Dieu est le lieu des esprits comme l’espace est le lieu des corps.
MALEBRANCHE.
I
Il y a un peu moins d’un an, le monde littéraire était convié à une représentation singulière. Un simple particulier avait loué la salle de la Renaissance, pour y faire jouer, par une troupe de province, un pamphlet dialogué intitulé Maria Stella.
De ce pamphlet, je ne dirai rien, sinon qu’on s’attendait à de fortes tempêtes dans la salle, bien qu’on n’y fût admis que sur carte d’invitation nominative. Ces prévisions ne se réalisèrent point. De toutes les sociétés parisiennes, le monde littéraire est encore, aujourd’hui, le moins mal élevé. Aussi, bien que ce fussent des excentriques qui dominassent dans ce public non moins extraordinaire que la pièce, il n’y eut ni gros mots, ni voies de fait, et l’on n’échangea que des altercations suffisamment attiques.
Vivant depuis bien longtemps en ermite, j’aurais sûrement perdu le plus grand charme d’un spectacle qui n’était pas sur la scène, si le hasard ne m’avait placé entre d’aimables boulevardiers connaissant à fond leur tout-Paris.
D’une part, c’était le poète marseillais, Clovis Hugues, avec son héroïque épouse ; de l’autre, M. Bonnetain, reporter théâtral du Figaro, que je connaissais pour lui avoir parlé une fois. Ces voisins furent d’une courtoisie qui ne laissait pas de m’étonner un peu de la part du poète marseillais, véritable type de faune de l’époque préhistorique, et cependant c’était le plus complaisant.
À l’heure des entractes, au moment où tout l’orchestre se retournait et quel orchestre ! si quelque visage extraordinaire me frappait, je n’avais qu’à m’adresser à lui pour savoir immédiatement le nom de son propriétaire.
Or, il en fut un qui n’attira pas seulement mon attention, mais celle de toute la salle.
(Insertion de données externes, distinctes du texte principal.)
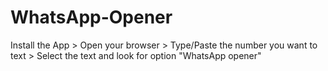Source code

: # WhatsApp-Opener

Install the App > Open your browser > Type/Paste the number you want to text > Select the text and look for option "WhatsApp opener"
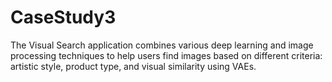 # CaseStudy3
 The Visual Search application combines various deep learning and image processing techniques to help users find images based on different criteria: artistic style, product type, and visual similarity using VAEs. 
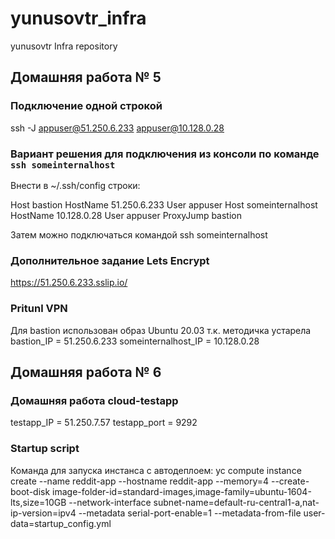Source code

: # yunusovtr_infra
yunusovtr Infra repository

## Домашняя работа № 5
### Подключение одной строкой
ssh -J appuser@51.250.6.233 appuser@10.128.0.28

### Вариант решения для подключения из консоли по команде `ssh someinternalhost`
Внести в ~/.ssh/config строки:

Host bastion
  HostName 51.250.6.233
  User appuser
Host someinternalhost
  HostName 10.128.0.28
  User appuser
  ProxyJump bastion

Затем можно подключаться командой
ssh someinternalhost

### Дополнительное задание Lets Encrypt
https://51.250.6.233.sslip.io/

### Pritunl VPN
Для bastion использован образ Ubuntu 20.03 т.к. методичка устарела
bastion_IP = 51.250.6.233
someinternalhost_IP = 10.128.0.28

## Домашняя работа № 6

### Домашняя работа cloud-testapp
testapp_IP = 51.250.7.57
testapp_port = 9292

### Startup script
Команда для запуска инстанса с автодеплоем:
yc compute instance create --name reddit-app --hostname reddit-app --memory=4 --create-boot-disk image-folder-id=standard-images,image-family=ubuntu-1604-lts,size=10GB  --network-interface subnet-name=default-ru-central1-a,nat-ip-version=ipv4 --metadata serial-port-enable=1 --metadata-from-file user-data=startup_config.yml
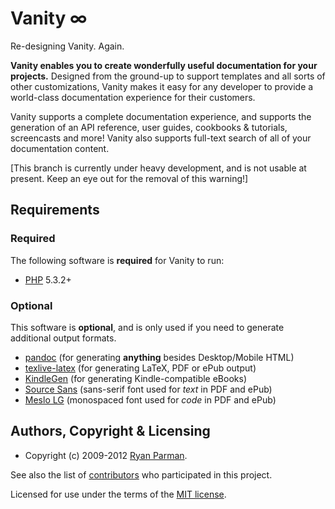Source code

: # Vanity ∞
Re-designing Vanity. Again.

**Vanity enables you to create wonderfully useful documentation for your projects.** Designed from the ground-up to support templates and all sorts of other customizations, Vanity makes it easy for any developer to provide a world-class documentation experience for their customers.

Vanity supports a complete documentation experience, and supports the generation of an API reference, user guides, cookbooks & tutorials, screencasts and more! Vanity also supports full-text search of all of your documentation content.

[This branch is currently under heavy development, and is not usable at present. Keep an eye out for the removal of this warning!]


## Requirements
### Required
The following software is **required** for Vanity to run:

* [PHP](http://php.net) 5.3.2+

### Optional
This software is **optional**, and is only used if you need to generate additional output formats.

* [pandoc](http://johnmacfarlane.net/pandoc/) (for generating **anything** besides Desktop/Mobile HTML)
* [texlive-latex]() (for generating LaTeX, PDF or ePub output)
* [KindleGen](http://www.amazon.com/gp/feature.html?ie=UTF8&docId=1000234621) (for generating Kindle-compatible eBooks)
* [Source Sans](http://sourceforge.net/projects/sourcesans.adobe/) (sans-serif font used for _text_ in PDF and ePub)
* [Meslo LG](https://github.com/andreberg/Meslo-Font/) (monospaced font used for _code_ in PDF and ePub)


## Authors, Copyright & Licensing
* Copyright (c) 2009-2012 [Ryan Parman](http://ryanparman.com).

See also the list of [contributors](./contributors) who participated in this project.

Licensed for use under the terms of the [MIT license](http://www.opensource.org/licenses/mit-license.php).
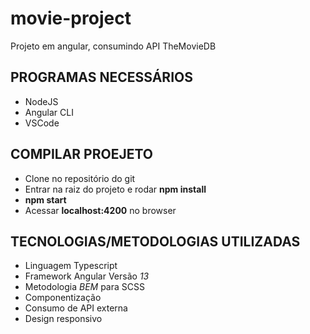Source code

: # movie-project
 Projeto em angular, consumindo API TheMovieDB

## PROGRAMAS NECESSÁRIOS
- NodeJS
- Angular CLI
- VSCode

## COMPILAR PROEJETO
- Clone no repositório do git
- Entrar na raiz do projeto e rodar <b>npm install</b>
- <b>npm start</b>
- Acessar <b>localhost:4200</b> no browser

## TECNOLOGIAS/METODOLOGIAS UTILIZADAS
- Linguagem Typescript
- Framework Angular Versão <i>13</i>
- Metodologia <i>BEM</i> para SCSS
- Componentização
- Consumo de API externa
- Design responsivo
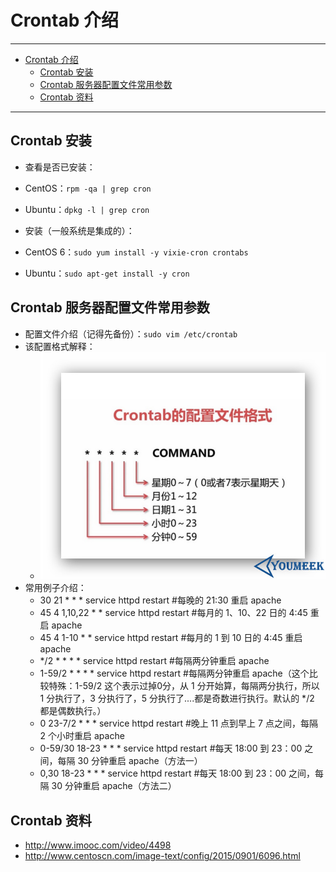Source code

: <h1 id="crontab0">Crontab 介绍</h1>

------

*   [Crontab 介绍](#crontab0)
    *   [Crontab 安装](#crontab1)
    *   [Crontab 服务器配置文件常用参数](#crontab2)
    *   [Crontab 资料](#crontab3)

------

<h2 id="crontab1">Crontab 安装</h2>

- 查看是否已安装：
 - CentOS：`rpm -qa | grep cron`
 - Ubuntu：`dpkg -l | grep cron`

- 安装（一般系统是集成的）：
 - CentOS 6：`sudo yum install -y vixie-cron crontabs`
 - Ubuntu：`sudo apt-get install -y cron`

<h2 id="crontab2">Crontab 服务器配置文件常用参数</h2>

- 配置文件介绍（记得先备份）：`sudo vim /etc/crontab`
 - 该配置格式解释：
    - ![Crontab 服务器配置文件常用参数](images/Crontab-a-1.jpg)
 - 常用例子介绍：
    - 30 21 * * * service httpd restart         #每晚的 21:30 重启 apache
    - 45 4 1,10,22 * * service httpd restart    #每月的 1、10、22 日的 4:45 重启 apache
    - 45 4 1-10 * * service httpd restart       #每月的 1 到 10 日的 4:45 重启 apache
    - */2 * * * * service httpd restart         #每隔两分钟重启 apache
    - 1-59/2 * * * * service httpd restart      #每隔两分钟重启 apache（这个比较特殊：1-59/2 这个表示过掉0分，从 1 分开始算，每隔两分执行，所以 1 分执行了，3 分执行了，5 分执行了....都是奇数进行执行。默认的 */2 都是偶数执行。）
    - 0 23-7/2 * * * service httpd restart      #晚上 11 点到早上 7 点之间，每隔 2 个小时重启 apache
    - 0-59/30 18-23 * * * service httpd restart #每天 18:00 到 23：00 之间，每隔 30 分钟重启 apache（方法一）
    - 0,30 18-23 * * * service httpd restart    #每天 18:00 到 23：00 之间，每隔 30 分钟重启 apache（方法二）

<h2 id="crontab3">Crontab 资料</h2>

- <http://www.imooc.com/video/4498> 
- <http://www.centoscn.com/image-text/config/2015/0901/6096.html>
C’était celui d’un homme grand et élégant, aux traits nobles et fins, empreints d’une singulière mélancolie. Il n’y avait de bizarre en lui qu’une épaisse chevelure grisonnante, en coup de vent. Cette excentricité n’était pas d’un gentleman, mais pouvait être d’un gentilhomme.
En effet, l’inconnu me rappelait, quoique plus jeune et plus svelte, une glorieuse épave de l’époque romantique que j’avais souvent rencontrée dans le faubourg Saint-Germain, au temps de ma jeunesse : Barbey d’Aurevilly. Il me sembla que l’homme que j’avais en face de moi devait être de la même famille d’écrivains, et comme tout ce qui est excentrique a le don d’intéresser les femmes, ce fut instinctivement à ma voisine que je demandai le nom de l’inconnu.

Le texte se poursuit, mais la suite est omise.